Your instructions:
Your whole answer should be the number of lines in the material below that include the word "List".

Input data:
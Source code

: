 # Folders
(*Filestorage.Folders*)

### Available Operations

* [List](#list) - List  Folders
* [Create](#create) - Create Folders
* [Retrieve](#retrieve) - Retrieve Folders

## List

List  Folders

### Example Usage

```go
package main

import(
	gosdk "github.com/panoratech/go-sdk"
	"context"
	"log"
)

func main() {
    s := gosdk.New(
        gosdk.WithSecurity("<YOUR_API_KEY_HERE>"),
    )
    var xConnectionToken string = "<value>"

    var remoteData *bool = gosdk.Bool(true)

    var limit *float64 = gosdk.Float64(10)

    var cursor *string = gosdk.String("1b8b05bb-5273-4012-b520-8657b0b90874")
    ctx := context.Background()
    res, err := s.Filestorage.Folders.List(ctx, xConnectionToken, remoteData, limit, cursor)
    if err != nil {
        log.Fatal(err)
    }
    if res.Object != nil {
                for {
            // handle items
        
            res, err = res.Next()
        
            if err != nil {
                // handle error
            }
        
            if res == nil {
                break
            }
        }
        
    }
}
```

Task result:
4